Xiaomi has launched the Mijia Wireless Vacuum Cleaner 4, a cordless cleaner built around one simple promise: make dust easier to see, then suck up the lot. It pairs 230 AW of suction with a blue-lit brush head, a removable 2600 mAh battery, and a price of 1000 yuan in China.
The headline trick is the lighting. Xiaomi says the main brush uses a 180-degree blue beam that reveals fine dust up to 30 cm ahead of the vacuum, which sounds gimmicky until you remember how often ”clean” floors are really just ”clean enough in daylight.” The company is also leaning on an infrared sensor that reads dirt levels in real time and adjusts suction automatically.
Xiaomi Mijia Wireless Vacuum Cleaner 4 specs
Under the hood, Xiaomi says the vacuum uses a brushless motor spinning at up to 120,000 revolutions per minute. That feeds the 230 AW suction figure, which puts the machine squarely in the ”serious cordless” category rather than the cheerful-but-forgettable one.

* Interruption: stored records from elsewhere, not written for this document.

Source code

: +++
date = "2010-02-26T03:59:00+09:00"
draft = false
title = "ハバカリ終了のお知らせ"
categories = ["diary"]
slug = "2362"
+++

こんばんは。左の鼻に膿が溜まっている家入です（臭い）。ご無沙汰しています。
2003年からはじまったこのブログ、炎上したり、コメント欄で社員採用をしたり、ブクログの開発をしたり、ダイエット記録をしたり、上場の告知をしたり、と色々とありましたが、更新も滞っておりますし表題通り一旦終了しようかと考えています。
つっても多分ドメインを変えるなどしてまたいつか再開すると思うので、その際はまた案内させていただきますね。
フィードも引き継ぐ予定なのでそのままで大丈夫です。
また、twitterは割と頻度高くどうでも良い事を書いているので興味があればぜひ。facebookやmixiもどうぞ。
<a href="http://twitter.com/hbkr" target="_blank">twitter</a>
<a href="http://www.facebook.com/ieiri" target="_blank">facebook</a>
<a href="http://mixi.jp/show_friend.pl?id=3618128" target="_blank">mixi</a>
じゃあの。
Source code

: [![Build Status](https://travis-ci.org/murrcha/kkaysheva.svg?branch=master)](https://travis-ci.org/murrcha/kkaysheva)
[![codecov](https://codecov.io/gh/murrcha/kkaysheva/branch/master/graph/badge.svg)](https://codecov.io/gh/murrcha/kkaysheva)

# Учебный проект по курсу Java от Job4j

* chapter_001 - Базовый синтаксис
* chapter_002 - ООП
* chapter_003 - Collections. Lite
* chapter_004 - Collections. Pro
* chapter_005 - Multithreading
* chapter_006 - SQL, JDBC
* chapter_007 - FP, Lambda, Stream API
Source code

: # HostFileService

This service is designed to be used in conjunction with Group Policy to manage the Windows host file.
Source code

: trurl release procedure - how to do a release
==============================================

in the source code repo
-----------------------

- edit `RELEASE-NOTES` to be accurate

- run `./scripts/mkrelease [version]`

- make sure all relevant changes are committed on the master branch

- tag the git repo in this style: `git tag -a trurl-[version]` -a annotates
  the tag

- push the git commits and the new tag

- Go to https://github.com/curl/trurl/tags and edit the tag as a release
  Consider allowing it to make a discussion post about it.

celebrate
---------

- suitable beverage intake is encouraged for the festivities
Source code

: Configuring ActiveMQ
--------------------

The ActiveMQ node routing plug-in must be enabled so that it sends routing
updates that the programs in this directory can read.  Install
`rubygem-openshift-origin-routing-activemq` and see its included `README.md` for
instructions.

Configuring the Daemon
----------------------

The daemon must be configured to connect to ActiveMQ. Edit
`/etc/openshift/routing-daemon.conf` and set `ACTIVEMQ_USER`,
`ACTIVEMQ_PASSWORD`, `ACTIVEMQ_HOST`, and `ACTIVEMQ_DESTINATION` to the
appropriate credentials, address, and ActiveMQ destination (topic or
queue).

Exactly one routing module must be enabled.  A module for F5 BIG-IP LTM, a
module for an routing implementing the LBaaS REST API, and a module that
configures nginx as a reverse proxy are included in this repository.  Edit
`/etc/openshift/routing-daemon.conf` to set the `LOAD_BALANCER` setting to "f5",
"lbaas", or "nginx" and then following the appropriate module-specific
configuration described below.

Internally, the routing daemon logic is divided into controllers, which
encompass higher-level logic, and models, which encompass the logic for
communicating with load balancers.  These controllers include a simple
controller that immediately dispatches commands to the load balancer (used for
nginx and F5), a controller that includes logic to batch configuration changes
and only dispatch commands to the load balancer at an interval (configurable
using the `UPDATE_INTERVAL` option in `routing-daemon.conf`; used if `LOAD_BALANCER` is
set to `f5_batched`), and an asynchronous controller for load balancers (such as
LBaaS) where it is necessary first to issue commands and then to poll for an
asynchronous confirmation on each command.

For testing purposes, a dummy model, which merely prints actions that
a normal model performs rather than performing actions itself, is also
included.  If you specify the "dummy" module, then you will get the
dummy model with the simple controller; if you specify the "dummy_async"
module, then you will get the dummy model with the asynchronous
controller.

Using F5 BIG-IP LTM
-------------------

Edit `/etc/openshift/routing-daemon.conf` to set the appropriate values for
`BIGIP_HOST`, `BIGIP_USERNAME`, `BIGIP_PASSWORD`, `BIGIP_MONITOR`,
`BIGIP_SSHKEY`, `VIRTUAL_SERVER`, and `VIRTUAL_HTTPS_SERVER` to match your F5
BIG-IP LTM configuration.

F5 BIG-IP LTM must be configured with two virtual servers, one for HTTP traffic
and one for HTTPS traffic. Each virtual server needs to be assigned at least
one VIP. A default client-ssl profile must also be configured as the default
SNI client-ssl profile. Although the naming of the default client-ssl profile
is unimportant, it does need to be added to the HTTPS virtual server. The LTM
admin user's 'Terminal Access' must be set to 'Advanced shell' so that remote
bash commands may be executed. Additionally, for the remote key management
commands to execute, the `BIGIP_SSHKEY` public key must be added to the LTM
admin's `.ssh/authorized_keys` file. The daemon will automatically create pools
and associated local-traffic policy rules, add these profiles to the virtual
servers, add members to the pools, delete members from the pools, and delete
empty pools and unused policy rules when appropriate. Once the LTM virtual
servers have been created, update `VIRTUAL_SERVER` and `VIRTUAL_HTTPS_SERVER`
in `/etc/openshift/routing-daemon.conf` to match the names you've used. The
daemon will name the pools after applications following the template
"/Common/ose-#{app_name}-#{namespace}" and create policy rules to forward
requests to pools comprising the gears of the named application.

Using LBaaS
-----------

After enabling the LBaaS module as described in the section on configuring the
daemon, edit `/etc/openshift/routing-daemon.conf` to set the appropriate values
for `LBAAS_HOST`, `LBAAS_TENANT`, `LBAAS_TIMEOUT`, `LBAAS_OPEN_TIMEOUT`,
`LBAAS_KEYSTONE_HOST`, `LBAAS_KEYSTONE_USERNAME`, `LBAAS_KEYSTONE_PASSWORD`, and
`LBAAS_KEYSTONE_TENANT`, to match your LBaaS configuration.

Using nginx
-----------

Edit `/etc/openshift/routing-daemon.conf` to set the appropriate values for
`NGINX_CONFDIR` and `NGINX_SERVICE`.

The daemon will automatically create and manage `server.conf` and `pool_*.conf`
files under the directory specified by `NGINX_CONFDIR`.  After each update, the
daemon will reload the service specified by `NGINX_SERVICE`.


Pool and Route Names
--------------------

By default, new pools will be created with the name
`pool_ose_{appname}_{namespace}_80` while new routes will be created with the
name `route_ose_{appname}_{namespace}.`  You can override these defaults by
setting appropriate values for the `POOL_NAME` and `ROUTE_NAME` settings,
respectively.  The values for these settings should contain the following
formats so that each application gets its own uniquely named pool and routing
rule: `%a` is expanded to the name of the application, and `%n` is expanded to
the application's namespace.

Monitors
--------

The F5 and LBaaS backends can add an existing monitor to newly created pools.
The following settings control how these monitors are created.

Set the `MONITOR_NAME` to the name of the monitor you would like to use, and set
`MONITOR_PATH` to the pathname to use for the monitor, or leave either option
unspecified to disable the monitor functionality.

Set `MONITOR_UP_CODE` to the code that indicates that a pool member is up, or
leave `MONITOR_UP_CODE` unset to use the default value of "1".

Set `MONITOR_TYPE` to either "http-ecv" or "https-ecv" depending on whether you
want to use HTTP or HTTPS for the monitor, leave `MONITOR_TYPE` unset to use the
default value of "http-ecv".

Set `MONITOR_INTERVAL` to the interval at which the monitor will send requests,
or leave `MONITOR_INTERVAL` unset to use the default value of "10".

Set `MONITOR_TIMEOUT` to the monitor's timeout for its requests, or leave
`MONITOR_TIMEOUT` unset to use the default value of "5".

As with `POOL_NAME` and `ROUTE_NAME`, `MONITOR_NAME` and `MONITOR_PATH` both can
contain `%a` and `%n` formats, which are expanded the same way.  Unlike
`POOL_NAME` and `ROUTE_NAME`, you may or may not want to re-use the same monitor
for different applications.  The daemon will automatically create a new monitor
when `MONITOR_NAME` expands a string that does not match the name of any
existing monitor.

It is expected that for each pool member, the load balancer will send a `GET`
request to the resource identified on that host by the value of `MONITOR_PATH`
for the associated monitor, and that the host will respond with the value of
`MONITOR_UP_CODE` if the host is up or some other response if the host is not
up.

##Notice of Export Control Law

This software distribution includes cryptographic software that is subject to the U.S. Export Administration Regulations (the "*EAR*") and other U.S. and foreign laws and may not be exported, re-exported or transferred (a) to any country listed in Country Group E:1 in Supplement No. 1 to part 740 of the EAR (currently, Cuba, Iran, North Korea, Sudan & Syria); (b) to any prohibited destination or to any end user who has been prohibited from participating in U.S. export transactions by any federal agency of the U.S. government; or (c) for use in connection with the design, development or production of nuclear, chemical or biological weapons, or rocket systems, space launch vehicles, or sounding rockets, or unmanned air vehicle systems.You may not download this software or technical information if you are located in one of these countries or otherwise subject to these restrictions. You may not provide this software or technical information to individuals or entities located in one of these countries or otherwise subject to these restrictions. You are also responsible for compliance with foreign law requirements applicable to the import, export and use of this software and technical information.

The target use cases are unsurprising: pet hair, fine dust, and everyday debris. What matters is that Xiaomi is bundling brute force with automation, because buyers have gotten tired of cordless vacuums that demand babysitting every time the floor changes from tile to carpet or from crumbs to whatever the dog dragged in.
Battery life, filtration, and anti-tangle design
- 230 AW suction
- Brushless motor spinning at up to 120,000 rpm
- Blue brush head with a 180-degree beam
- Dust visibility up to 30 cm ahead of the vacuum
- Removable 2600 mAh battery
- Up to 90 minutes of runtime in economy mode
- Five-stage filtration system
- HEPA H13 filter rated to capture up to 99.99% of particles as small as 0.3 microns
- Dual anti-tangle protection for hair
The removable battery is the practical win here. Swappable packs are still the cleanest answer to cordless anxiety, especially for larger homes where ”up to 90 minutes” usually becomes ”less, depending on how ambitious you are with turbo mode.”
A familiar Xiaomi play, just brighter
Xiaomi is clearly aiming at the same crowd that buys premium cordless vacuums from Dyson, Dreame, and Roborock: people who want less dust drama and fewer tangles around the brush roll. The blue light may get the marketing, but the real selling point is the combination of stronger suction, auto-adjustment, and a serviceable battery, which is what turns a neat spec sheet into something people might actually live with.
Whether the 1000 yuan price translates into an export launch is still open, but the strategy is obvious: make the dirt visible, then make the vacuum feel smarter than the user. That is usually enough to move a lot of units.